··· Provided data ···

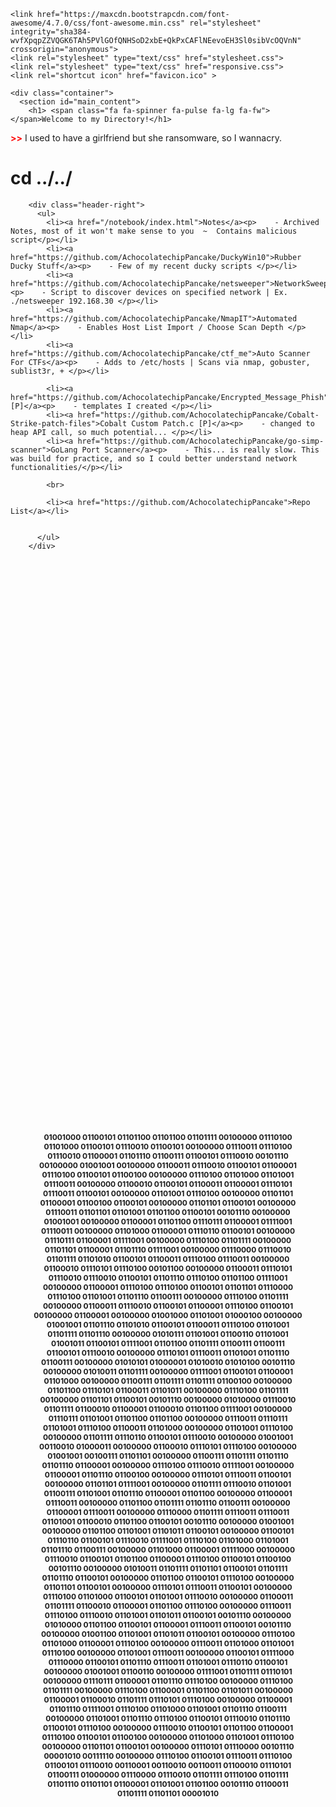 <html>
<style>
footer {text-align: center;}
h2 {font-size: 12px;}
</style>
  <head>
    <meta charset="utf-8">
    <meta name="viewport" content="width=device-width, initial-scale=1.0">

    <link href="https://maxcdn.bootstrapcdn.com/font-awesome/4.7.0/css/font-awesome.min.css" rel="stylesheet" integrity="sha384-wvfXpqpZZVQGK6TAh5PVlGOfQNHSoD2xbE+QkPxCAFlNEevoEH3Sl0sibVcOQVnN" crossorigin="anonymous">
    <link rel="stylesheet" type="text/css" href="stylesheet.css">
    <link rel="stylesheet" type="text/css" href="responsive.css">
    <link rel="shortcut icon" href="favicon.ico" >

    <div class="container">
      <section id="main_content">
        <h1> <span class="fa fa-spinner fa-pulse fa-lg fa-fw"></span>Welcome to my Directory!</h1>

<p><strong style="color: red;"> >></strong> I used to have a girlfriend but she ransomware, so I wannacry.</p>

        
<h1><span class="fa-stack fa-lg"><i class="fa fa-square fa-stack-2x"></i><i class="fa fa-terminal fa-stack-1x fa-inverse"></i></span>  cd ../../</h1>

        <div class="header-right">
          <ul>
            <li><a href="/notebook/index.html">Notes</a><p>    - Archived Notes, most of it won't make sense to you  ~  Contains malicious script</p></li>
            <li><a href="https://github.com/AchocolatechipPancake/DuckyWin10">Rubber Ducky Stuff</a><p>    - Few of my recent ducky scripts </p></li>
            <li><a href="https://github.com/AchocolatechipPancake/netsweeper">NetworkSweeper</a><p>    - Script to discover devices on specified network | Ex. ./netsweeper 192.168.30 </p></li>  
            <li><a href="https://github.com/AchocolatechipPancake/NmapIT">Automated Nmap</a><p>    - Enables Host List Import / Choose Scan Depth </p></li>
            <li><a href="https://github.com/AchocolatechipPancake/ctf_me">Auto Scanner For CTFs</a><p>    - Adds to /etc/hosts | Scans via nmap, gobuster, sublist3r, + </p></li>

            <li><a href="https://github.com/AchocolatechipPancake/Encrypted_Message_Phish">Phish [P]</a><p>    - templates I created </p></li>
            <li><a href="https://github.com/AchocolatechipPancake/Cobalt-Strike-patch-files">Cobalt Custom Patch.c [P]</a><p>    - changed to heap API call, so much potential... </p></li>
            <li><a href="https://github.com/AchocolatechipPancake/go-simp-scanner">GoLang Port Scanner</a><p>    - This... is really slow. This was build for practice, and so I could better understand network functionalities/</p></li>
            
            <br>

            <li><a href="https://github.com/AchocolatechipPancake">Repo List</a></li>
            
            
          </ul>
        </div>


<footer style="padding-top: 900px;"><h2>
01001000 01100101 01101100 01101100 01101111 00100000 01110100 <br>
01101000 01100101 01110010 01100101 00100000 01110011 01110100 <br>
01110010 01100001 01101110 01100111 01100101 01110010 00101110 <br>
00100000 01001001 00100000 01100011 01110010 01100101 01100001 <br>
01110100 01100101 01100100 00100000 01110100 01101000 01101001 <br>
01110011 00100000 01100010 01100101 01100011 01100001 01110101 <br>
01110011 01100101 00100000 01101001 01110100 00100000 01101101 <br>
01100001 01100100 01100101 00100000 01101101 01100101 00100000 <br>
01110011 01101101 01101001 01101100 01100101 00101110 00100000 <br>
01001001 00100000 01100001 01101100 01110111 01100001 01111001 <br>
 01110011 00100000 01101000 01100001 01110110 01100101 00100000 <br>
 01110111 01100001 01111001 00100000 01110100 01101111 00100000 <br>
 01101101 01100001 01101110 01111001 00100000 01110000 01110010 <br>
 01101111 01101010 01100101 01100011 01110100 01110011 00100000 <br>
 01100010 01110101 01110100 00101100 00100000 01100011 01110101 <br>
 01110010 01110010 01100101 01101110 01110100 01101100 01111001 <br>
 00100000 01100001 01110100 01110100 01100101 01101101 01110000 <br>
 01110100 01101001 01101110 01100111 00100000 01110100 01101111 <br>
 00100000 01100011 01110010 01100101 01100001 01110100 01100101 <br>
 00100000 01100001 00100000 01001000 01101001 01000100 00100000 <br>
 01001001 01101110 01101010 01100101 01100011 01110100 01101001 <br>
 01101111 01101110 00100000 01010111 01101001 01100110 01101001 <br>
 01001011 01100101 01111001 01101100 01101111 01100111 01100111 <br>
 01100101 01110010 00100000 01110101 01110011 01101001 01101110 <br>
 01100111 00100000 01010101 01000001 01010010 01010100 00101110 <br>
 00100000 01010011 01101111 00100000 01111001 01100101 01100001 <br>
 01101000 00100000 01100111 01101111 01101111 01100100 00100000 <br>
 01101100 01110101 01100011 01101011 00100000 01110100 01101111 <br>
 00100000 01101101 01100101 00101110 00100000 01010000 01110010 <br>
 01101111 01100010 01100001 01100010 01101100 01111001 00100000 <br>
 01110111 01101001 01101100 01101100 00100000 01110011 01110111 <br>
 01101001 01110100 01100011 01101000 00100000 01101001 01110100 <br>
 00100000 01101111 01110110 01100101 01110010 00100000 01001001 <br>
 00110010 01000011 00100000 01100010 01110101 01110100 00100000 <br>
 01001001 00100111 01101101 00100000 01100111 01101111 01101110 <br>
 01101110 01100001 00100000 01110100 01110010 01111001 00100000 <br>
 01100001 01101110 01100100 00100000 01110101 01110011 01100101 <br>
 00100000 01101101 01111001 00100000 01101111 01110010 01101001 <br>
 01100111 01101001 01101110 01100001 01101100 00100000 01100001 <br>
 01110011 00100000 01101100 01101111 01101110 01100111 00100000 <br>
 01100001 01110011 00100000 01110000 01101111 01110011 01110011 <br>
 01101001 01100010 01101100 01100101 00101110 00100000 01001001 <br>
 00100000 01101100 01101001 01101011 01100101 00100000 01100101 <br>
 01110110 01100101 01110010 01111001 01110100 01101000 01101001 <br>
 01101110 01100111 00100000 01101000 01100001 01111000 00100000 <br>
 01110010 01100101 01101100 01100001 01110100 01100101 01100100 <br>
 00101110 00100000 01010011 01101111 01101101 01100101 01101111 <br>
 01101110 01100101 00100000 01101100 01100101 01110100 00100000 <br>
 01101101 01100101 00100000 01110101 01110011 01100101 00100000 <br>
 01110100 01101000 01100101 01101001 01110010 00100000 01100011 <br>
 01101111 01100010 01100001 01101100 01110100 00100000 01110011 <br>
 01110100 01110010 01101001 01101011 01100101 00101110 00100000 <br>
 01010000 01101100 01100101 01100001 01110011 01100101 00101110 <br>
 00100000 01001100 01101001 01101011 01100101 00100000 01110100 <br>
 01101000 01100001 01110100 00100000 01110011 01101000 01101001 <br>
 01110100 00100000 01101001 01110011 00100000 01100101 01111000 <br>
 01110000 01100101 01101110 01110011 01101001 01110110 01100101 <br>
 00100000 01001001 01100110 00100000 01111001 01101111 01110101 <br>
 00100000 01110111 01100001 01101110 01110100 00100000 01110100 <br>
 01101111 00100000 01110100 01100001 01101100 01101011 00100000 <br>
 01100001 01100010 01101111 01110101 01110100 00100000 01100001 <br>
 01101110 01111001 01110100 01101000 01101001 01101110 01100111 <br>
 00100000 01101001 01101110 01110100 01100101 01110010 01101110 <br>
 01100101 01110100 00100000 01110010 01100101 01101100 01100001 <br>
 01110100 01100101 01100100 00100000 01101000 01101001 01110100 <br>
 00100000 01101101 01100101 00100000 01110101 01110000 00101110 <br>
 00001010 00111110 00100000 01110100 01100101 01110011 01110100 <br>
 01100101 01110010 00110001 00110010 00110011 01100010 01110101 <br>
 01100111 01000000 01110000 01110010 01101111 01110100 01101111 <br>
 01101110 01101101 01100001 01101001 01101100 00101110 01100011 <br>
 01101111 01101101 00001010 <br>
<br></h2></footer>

···

The answer is the lines above between the line holding "Ex. ./netsweeper 192.168.30 </p></li>" and the line holding "Scan Depth </p></li>", inclusive, each written out exactly, and no others.

Task output -
            <li><a href="https://github.com/AchocolatechipPancake/netsweeper">NetworkSweeper</a><p>    - Script to discover devices on specified network | Ex. ./netsweeper 192.168.30 </p></li>  
            <li><a href="https://github.com/AchocolatechipPancake/NmapIT">Automated Nmap</a><p>    - Enables Host List Import / Choose Scan Depth </p></li>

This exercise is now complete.